この前、友達とお互いに小説を見せ合って、感想を交換した。

学生の頃なら文芸部とかもあるだろうけど、今となってもそういうことに付き合ってくれる人はとても貴重だ。

自分としては小説という形態で文章を書くのはあまり得意じゃないけど、
向こうは小説を書きたがっているし、
じゃあ自分もそれに合わせるか、と思った。
他の形態なら上手に書けるというわけでもないし。


それに、リアルの人間関係において、エッセイとか詩とかは少し渡しにくさがある気もする。

そういや、逆にネットにおいては、小説などの現実世界と独立した作品を読むのって、現実世界の一部として書かれたブログ(エッセイ)に比べて少しエネルギーがいるよね。

今回ここで書こうとしていることは、実はこういうこととも関係があるんだけど。


話を戻すと、友達と小説を見せ合って改めて感じたことは、タイトル通り「"知っている人"の作品を読むことが楽しい」ということ。

もちろんお互いにただ趣味で書いているだけの人間だから、本屋さんとか図書館にある小説と比べればはるかに劣るんだけど、そういう欠点も含めて楽しめる。

"知らない人"が書いた小説とは、別の楽しみ方が出来るということに気がついた。

例えるなら、ほとんどの人はプロのお笑い芸人に比べれば笑いのスキルが劣っていると思うんだけど、日常会話でふつうに笑えたりするじゃないですか。そんな感じ。


その理由を考察してみた:フィクションとノンフィクションの混在

本当の理由はたぶんいくつかあるんだろうと思うし、複雑な話に見えているけど、自分が着目したのは「作品というフィクションと、作者の(人生の)ノンフィクションが入り混じっている」からだということ。

なんか難しそうな話にも見えるけど、言いたいことは単純で、同じことを言っても言う人によって聞こえ方(意味合い)が変わる、みたいなこと。


小説の文章を読んでいる最中にも似たようなことが起こっていて、
その文章だけを単独で読むとそれほど感興を呼ばないことも、
小説の外の現実の状況(作者の人生とか、この前した雑談の内容とか)を連想して感慨深くなったりすることがある。


そしてこの話は小説だけに限った話ではないと思っていて、たとえば音楽だとHIPHOP(ラップ)がこれをうまく利用している。

またお前HIPHOPの話始めんのかよと思われてるかもしれないけど、
例として挙げやすいので続けると、
HIPHOPの歌詞の中には、架空ではなく現実に存在する他のラッパーの名前が出てくることが結構ある。

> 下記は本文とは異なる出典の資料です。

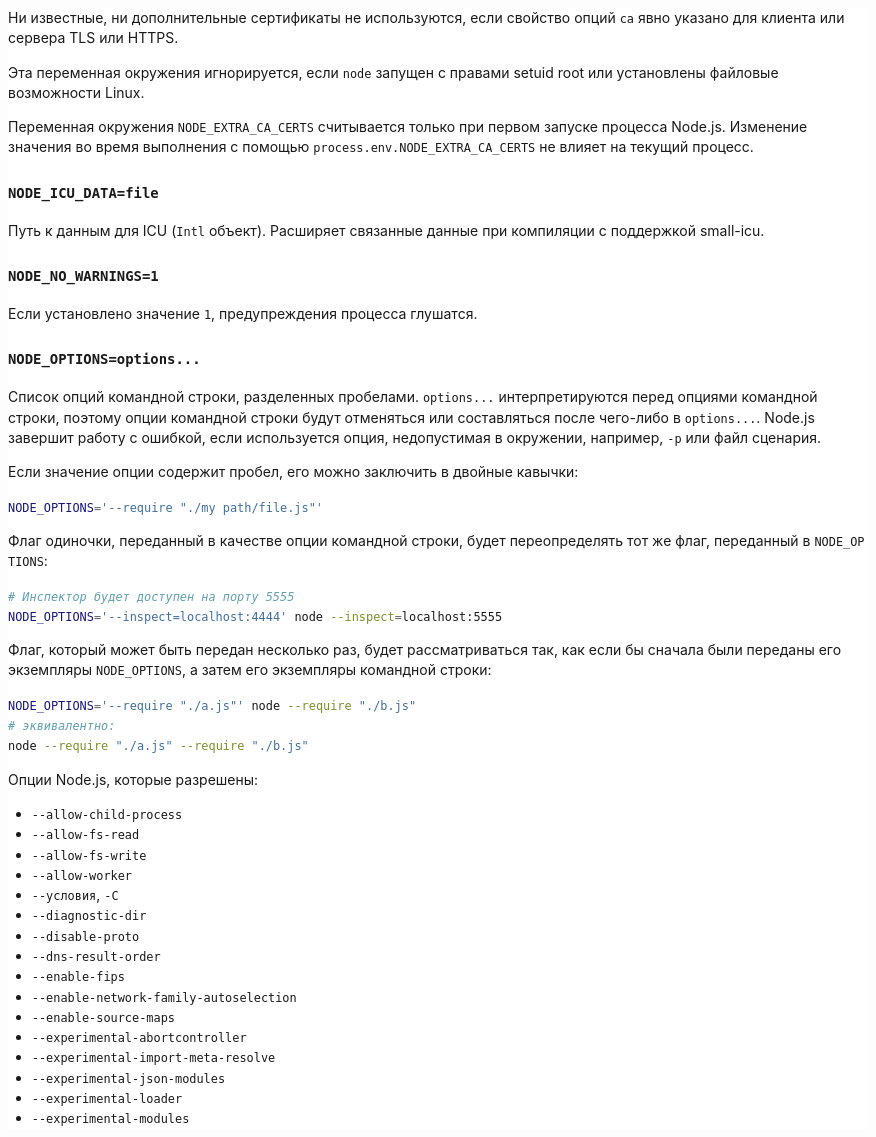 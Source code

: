 Ни известные, ни дополнительные сертификаты не используются, если свойство опций `ca` явно указано для клиента или сервера TLS или HTTPS.

Эта переменная окружения игнорируется, если `node` запущен с правами setuid root или установлены файловые возможности Linux.

Переменная окружения `NODE_EXTRA_CA_CERTS` считывается только при первом запуске процесса Node.js. Изменение значения во время выполнения с помощью `process.env.NODE_EXTRA_CA_CERTS` не влияет на текущий процесс.



### `NODE_ICU_DATA=file`

Путь к данным для ICU (`Intl` объект). Расширяет связанные данные при компиляции с поддержкой small-icu.



### `NODE_NO_WARNINGS=1`

Если установлено значение `1`, предупреждения процесса глушатся.



### `NODE_OPTIONS=options...`

Список опций командной строки, разделенных пробелами. `options...` интерпретируются перед опциями командной строки, поэтому опции командной строки будут отменяться или составляться после чего-либо в `options...`. Node.js завершит работу с ошибкой, если используется опция, недопустимая в окружении, например, `-p` или файл сценария.

Если значение опции содержит пробел, его можно заключить в двойные кавычки:

```bash
NODE_OPTIONS='--require "./my path/file.js"'
```

Флаг одиночки, переданный в качестве опции командной строки, будет переопределять тот же флаг, переданный в `NODE_OPTIONS`:

```bash
# Инспектор будет доступен на порту 5555
NODE_OPTIONS='--inspect=localhost:4444' node --inspect=localhost:5555
```

Флаг, который может быть передан несколько раз, будет рассматриваться так, как если бы сначала были переданы его экземпляры `NODE_OPTIONS`, а затем его экземпляры командной строки:

```bash
NODE_OPTIONS='--require "./a.js"' node --require "./b.js"
# эквивалентно:
node --require "./a.js" --require "./b.js"
```

Опции Node.js, которые разрешены:

-   `--allow-child-process`
-   `--allow-fs-read`
-   `--allow-fs-write`
-   `--allow-worker`
-   `--условия`, `-C`
-   `--diagnostic-dir`
-   `--disable-proto`
-   `--dns-result-order`
-   `--enable-fips`
-   `--enable-network-family-autoselection`
-   `--enable-source-maps`
-   `--experimental-abortcontroller`
-   `--experimental-import-meta-resolve`
-   `--experimental-json-modules`
-   `--experimental-loader`
-   `--experimental-modules`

ギドラ ブッダ 雷 ペイジャー オレが狂ったのは奴らのせいさ

(般若「最ッ低のMC」より)


この歌詞の中に出てくる「ギドラ」「ブッダ」「雷」「ペイジャー」というのは、歌の中で創作された架空の存在ではなく、現実世界に存在するラップのグループの名前だ。

こんな風に、「作品というフィクションと、作者の(人生の)ノンフィクションが入り混じっている」ことが近頃は面白いと感じてる。


現代において、新しい小説を書くのはとても大変だってよく言われてますよね。もうたいていのことはやりつくされてて。

それでもやろうと思えば、極めて高いスキルが要求されたり、前衛的になっていったり。

そうすると、一般人には読みにくくなったりもする。


自分もガルシア・マルケス「百年の孤独」や、平野敬一郎「日蝕」「一月物語」等は、最後まで読み通せなかった。

解説を読むと、どうやらとても素晴らしいことが達成されている作品らしいけど、自分には正直よく理解できなかった。


でもね、「作品というフィクションと、作者の(人生の)ノンフィクションが入り混じっている」という面白さは多くの人が生み出せる。

そこに高いスキルは要求されない。そもそも、この話の発端は、友達と小説を見せ合ったときに気づいたこと、なのだから。

そして、自分の人生を生きている人間は自分以外にいないので、必然的にオンリーワンなものになってくる。


なので、面白い作品を作るためには作品の質を上げるだけでなく、読者にとって自分が"知っている人"になる、という方向性もあるのだと思います。

伝統的な考え方を重んじる立場からすれば、馬鹿げていると思われているかもしれないけど、自分は21世紀の創作において、これは重要な観点だと感じています。


関連:自分の過去の病んでる話もたくさん書いてきました → 「語ることによる自分の過去の整理と、内面の深掘り


もうひとつの余談

もう一つ感じたのが、文章をネット上に出すと、
「あの言い方はおかしくないかな、間違っていないかな」とか
「なんかつまらないし気持ち悪すぎるかも。公開しないほうがよかったかな」とか、気になることがよくある。
本当は良い面もあるはずなのに。

オンラインの世界が広すぎて、しかも一瞬でアクセスできる場所に、自分よりはるかに面白いことをしている人が山ほどいるから。


でも、オフラインで同じような内容を知っている人に話すと、自分がとても意義深いことを言ってるような気分になる。

馬鹿な話でも、「あれ、自分ってこんなに面白かったっけ?」って思うくらい周りの人が笑ってくれるし、話す言葉がラップのフリースタイルみたくビシバシ決まっていく。


あるいは今回のように相手の小説の感想を渡すにしても、うぬぼれているわけではなく、結構よく書けていたと思う。自信になる。

似たような話を前からしてるけど、この現象についてもそのうちまた考えてみたい。